MVT: Dapper silver haired terminator in a three piece suit with a tommy gun firing on modernish gangsters.

Make or Break: A tie between plot lines that go nowhere and character development being used a run time padding. Both broke me out of the film a lot.

Score: 5.5 out of 10

Wednesday, October 25, 2017

Day of the Triffids (1962)



A meteor shower blankets the Earth, and with it comes a new plant, the Triffid.  While the plants are certainly ugly as sin, they also have the added benefit of being lumbering maneaters.  Bill Mason (Howard Keel) wakes after eye surgery to a world in chaos, as everyone who witnessed the celestial event is now blind.  Desperate to find a sanctuary, he crosses Europe, picking up travel mates like young Susan (Janina Faye) and French well-to-do Christine (Nicole Maurey).  Meanwhile, in a lighthouse off the coast of Cornwall, marine Biologist Tom Goodwin (Kieron Moore) and his long-suffering wife Karen (Janette Scott) race to find a way to stop the vicious plants from destroying all life on the planet (seeing as they’re carnivorous, this wouldn’t really benefit them).

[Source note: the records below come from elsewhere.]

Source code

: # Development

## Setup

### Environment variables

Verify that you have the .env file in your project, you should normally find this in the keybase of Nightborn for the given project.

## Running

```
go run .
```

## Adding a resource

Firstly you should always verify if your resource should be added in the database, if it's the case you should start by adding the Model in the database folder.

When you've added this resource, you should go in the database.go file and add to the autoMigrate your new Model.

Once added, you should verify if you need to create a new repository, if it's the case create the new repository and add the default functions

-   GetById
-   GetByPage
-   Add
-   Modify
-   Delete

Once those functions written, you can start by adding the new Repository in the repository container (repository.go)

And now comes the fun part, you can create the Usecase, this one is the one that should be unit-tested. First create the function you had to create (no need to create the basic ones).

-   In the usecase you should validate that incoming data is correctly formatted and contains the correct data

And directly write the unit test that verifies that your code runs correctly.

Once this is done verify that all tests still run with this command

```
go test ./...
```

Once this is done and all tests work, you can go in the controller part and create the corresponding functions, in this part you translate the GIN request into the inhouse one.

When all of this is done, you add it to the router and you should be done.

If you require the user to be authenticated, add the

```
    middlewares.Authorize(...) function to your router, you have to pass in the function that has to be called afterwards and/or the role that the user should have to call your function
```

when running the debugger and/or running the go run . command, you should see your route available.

Steve Sekely’s (with an assist from an uncredited Freddie Francis, who directed the lighthouse scenes, making the film feel like two films but still working despite this) The Day of the Triffids is an adaptation of the John Wyndham novel of the same name.  Of the novels he wrote, I would suggest that this one is only edged out in popularity by The Midwich Cuckoos (which was adapted for films under the title Village of the Damned).  Wyndham dealt in a style he called “logical fantasy,” one in which the descriptions and functioning of the normal world are integral to how the fantastic elements play.  This certainly is the case in this film.  Bill is a sailor and all-around handy man.  He is the Common Man hero that was the norm for many decades in genre cinema.  These are people who work for a living.  They are resourceful and pragmatic, and they care about their fellow man as much as is humanly possible to do without getting themselves killed.  For example, Bill knows how to get a car moving when it’s bogged in the mud.  He knows how to get the generator working at Christine’s chateau.  He knows how to repair a radio.  He knows how to electrify a fence.  He knows how to turn a gas truck into a makeshift flamethrower.  But he knows these things because he has a working knowledge of the world.  Necessity insists that he be able to do these sorts of things, so they are second nature to him, even if he doesn’t necessarily know a transistor from a transformer (in other words, general knowledge, not specific).  Tom is a specialist, and he and his wife are cut off from society (but not from the threat).  Tom is also an alcoholic, a condition that gives tension to the situation they are in and humanizes him.  He is further normalized by his inability to find a weakness in the Triffids.  As a scientist, he cannot succeed in this turmoil, but as a Common Man, working with his hands and wits, he discovers the ultimate weapon against the plants totally by accident.  In the modern film world, where every protagonist is either super-powered or super-sophisticated to the point of ennui, I always return to characters like the ones here as a respite.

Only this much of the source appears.